Let's Play TDD (Java):
[https://github.com/jamesshore/lets_play_tdd/](https://github.com/jamesshore/lets_play_tdd/)

Let's Code Test-Driven JavaScript:
[https://github.com/jamesshore/lets_code_javascript](https://github.com/jamesshore/lets_code_javascript)

I'm not trying to blow your socks off—I think the typical programmer will say
"yuck!" when looking at _any_ code they haven't seen before—but I thought you
might be interested in the examples.

Both of these codebases were developed "live" on camera. You can see the
screencasts here:

Let's Play TDD (free): [http://www.jamesshore.com/Blog/Lets-
Play/](http://www.jamesshore.com/Blog/Lets-Play/)

Let's Code JavaScript (monthly subscription):
[http://www.letscodejavascript.com/](http://www.letscodejavascript.com/)

------
quaunaut
So, at my old job, we had 'TDD', but we weren't particularly good about it.
Maybe it's because Python's testing frameworks aren't as worked out as Ruby,
maybe it was because we were lazy. I genuinely don't know, I wasn't trying
hard at the philosophy.

But when we finally got to work at my new job, our lead made TDD a
requirement. Every time. Red. Green. Refactor. I still screw it up
sometimes(as he'll attest), but God, it's like a relevation.

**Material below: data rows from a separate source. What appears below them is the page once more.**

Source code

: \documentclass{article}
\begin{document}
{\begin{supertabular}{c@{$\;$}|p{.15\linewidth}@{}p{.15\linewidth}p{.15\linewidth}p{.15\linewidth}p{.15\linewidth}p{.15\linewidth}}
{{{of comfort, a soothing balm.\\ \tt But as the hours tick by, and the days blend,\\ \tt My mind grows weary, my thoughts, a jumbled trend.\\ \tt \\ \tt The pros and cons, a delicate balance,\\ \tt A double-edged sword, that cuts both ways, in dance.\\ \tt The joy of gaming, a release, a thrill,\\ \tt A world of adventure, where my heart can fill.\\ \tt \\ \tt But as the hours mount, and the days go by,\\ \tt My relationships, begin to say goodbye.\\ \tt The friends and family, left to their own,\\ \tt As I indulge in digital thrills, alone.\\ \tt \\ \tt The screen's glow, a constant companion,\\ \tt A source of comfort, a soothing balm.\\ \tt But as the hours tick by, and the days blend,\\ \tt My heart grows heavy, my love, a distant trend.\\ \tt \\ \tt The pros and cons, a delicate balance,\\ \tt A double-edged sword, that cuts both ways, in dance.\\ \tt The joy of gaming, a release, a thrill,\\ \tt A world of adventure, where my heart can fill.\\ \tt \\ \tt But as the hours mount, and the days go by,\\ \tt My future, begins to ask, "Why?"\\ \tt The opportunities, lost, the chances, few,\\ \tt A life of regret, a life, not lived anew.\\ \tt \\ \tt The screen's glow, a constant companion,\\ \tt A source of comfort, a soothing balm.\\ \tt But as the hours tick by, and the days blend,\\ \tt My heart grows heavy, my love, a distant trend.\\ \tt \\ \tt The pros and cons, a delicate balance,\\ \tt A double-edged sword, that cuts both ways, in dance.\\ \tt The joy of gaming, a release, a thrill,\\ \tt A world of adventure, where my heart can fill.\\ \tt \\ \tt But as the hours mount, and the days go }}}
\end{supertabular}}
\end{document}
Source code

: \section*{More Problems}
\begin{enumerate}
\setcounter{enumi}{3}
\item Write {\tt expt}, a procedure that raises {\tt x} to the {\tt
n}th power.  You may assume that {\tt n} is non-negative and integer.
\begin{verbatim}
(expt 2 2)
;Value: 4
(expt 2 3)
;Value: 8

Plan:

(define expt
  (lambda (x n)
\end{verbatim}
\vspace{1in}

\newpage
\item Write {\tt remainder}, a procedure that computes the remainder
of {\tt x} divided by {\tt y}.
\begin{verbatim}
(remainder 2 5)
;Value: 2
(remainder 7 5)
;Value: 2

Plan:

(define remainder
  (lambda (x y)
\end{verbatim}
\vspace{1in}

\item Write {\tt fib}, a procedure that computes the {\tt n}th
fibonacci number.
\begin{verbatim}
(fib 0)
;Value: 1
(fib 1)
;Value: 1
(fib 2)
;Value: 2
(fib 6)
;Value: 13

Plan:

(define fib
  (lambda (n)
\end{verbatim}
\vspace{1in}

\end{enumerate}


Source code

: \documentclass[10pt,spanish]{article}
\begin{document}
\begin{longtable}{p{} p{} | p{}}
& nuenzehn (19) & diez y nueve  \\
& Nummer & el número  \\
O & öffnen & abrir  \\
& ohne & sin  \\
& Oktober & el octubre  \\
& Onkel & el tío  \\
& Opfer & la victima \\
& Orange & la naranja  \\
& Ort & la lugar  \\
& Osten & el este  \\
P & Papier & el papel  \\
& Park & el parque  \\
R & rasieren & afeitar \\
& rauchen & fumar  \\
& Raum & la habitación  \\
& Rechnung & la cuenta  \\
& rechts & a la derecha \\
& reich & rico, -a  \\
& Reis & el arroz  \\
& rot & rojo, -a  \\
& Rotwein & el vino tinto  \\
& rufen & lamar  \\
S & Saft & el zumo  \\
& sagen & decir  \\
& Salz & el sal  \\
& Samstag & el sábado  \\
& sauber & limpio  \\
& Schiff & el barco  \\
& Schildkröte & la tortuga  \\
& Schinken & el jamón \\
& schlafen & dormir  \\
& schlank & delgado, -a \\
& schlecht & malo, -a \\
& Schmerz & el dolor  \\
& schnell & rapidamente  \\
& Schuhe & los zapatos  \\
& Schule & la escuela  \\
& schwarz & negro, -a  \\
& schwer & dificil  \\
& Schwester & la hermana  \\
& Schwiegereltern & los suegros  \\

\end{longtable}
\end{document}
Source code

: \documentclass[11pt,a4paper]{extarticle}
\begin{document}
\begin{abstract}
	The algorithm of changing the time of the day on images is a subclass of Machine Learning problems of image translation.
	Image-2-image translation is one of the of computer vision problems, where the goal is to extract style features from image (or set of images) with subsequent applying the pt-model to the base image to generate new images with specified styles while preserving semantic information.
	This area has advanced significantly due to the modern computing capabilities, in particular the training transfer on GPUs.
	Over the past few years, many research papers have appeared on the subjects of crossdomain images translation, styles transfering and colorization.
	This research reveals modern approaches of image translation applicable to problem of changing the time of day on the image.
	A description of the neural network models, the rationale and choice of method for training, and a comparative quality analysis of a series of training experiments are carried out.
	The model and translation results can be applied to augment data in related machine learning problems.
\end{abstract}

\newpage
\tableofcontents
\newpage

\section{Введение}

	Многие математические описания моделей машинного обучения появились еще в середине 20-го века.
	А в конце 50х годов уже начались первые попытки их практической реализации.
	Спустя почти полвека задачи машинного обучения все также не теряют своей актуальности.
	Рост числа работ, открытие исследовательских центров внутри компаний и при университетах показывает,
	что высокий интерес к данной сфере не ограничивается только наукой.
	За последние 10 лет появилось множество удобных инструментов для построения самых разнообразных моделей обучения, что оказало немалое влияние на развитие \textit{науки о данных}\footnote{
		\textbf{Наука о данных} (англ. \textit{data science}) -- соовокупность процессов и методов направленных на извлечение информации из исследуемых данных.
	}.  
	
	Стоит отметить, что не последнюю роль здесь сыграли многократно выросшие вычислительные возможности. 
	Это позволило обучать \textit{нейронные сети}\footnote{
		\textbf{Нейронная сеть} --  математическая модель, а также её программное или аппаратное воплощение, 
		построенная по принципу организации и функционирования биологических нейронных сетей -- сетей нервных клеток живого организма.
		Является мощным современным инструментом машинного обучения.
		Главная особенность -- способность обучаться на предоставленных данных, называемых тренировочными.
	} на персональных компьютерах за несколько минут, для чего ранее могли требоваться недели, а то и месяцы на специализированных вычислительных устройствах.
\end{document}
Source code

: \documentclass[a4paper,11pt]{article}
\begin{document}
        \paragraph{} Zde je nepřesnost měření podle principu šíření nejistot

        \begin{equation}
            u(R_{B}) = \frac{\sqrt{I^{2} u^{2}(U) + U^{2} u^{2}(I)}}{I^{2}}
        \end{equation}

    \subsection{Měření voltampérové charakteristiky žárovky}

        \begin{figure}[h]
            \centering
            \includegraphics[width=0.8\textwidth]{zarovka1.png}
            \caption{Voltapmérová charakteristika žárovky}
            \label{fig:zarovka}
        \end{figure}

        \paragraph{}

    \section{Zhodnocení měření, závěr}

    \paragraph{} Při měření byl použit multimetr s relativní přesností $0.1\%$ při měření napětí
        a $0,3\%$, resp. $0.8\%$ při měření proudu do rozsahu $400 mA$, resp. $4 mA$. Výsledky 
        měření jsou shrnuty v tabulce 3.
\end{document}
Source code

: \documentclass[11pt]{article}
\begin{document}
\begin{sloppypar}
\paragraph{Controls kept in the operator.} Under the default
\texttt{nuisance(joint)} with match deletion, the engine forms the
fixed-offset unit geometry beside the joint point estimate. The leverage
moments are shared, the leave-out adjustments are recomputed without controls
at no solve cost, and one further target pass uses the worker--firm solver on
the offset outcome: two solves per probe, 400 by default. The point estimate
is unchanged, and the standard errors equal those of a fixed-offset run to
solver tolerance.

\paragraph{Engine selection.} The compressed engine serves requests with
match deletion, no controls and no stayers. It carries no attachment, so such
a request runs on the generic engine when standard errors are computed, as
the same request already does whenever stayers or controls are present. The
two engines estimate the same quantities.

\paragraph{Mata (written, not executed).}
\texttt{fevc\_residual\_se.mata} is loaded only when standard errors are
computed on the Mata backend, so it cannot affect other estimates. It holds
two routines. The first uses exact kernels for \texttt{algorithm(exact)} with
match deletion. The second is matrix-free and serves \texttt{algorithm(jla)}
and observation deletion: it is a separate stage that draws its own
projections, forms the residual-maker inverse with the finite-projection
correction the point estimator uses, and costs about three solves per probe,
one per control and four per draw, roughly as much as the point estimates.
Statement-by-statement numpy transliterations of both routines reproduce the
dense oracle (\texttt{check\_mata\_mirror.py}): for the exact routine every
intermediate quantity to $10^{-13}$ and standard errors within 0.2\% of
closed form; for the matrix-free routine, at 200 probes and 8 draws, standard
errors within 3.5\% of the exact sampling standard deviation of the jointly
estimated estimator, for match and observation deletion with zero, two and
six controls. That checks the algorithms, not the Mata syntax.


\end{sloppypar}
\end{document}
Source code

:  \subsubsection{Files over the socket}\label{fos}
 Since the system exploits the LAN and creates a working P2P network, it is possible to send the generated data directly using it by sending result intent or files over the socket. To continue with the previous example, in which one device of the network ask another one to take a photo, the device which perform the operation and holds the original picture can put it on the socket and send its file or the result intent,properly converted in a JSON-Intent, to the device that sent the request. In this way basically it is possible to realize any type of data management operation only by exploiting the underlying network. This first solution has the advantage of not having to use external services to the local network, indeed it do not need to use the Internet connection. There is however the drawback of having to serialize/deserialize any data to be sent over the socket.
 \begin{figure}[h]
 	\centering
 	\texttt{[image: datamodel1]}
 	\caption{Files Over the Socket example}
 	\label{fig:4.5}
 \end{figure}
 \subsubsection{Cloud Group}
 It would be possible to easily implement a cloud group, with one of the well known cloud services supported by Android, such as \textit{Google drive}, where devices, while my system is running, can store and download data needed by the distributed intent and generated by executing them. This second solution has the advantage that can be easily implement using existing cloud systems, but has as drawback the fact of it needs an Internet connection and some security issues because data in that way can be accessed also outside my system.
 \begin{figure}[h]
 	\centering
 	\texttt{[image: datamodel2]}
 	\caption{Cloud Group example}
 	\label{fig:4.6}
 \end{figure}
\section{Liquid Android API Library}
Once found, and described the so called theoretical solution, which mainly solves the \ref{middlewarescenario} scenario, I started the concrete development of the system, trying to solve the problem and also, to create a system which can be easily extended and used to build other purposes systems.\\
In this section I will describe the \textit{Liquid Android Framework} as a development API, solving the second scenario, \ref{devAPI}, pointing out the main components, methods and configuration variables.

Probably the nicest part, is simply being able to just _know_ every time that
you don't need to be scared of a bad git merge. Scared of hunting down a bug
that was made 3 weeks ago but no one noticed till now. Scared of deploys.

All of that is mindless for us. Pull down master, merge it in, run the tests,
be happy. Pull Request, code review, merge to master, let Travis-CI handle the
deploy.

It helps keep code more simple, makes the API more useful, and to me, I don't
know that I can go back. The moment you're past week 2 or 3 of building with
it, it's invaluable.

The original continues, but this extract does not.